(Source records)
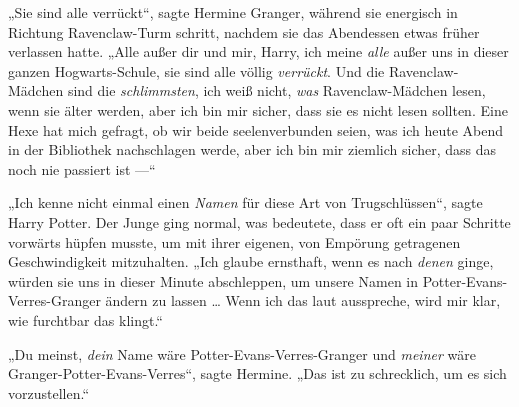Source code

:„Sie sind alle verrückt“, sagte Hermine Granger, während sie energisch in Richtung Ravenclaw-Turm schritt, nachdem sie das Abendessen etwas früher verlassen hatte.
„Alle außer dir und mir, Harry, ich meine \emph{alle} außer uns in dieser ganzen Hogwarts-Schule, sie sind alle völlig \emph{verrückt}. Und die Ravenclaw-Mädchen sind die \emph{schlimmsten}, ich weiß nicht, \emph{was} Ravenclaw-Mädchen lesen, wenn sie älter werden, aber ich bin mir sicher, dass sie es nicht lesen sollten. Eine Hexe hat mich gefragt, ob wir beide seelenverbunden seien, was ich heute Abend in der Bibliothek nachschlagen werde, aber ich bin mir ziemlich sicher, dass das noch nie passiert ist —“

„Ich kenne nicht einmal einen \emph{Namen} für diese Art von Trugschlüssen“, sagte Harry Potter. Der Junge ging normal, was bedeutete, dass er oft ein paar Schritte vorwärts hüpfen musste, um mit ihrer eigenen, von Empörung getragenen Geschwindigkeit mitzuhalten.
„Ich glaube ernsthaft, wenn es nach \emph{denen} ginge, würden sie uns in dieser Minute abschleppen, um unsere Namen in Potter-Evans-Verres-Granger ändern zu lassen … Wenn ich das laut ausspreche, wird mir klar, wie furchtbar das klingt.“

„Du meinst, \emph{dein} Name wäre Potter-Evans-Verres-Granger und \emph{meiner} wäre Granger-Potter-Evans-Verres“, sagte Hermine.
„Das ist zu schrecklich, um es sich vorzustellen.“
---
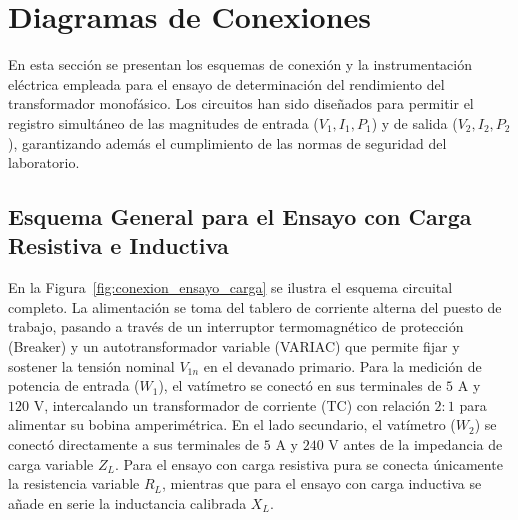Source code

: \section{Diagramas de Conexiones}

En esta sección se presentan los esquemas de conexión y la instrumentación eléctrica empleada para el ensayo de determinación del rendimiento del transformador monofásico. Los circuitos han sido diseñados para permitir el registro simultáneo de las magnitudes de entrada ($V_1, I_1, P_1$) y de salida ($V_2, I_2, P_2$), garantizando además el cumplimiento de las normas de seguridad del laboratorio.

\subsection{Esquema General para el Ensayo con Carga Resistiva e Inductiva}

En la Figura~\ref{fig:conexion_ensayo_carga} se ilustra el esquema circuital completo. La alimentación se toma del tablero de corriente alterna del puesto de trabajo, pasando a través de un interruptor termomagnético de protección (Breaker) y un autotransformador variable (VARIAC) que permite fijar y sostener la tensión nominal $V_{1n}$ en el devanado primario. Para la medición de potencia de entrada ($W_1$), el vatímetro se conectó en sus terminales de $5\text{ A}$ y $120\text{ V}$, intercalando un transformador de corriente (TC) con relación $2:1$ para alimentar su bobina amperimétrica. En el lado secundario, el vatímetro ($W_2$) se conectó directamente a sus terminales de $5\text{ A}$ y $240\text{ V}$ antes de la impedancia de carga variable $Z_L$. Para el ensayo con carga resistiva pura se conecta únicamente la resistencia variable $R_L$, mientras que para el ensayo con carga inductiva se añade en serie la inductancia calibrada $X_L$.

#### PROBLEM REQUIREMENTS
Looking at the records above, say how many lines hold the string "Verres". Write nothing but the number.

#### OUTPUT OF THE TASK
2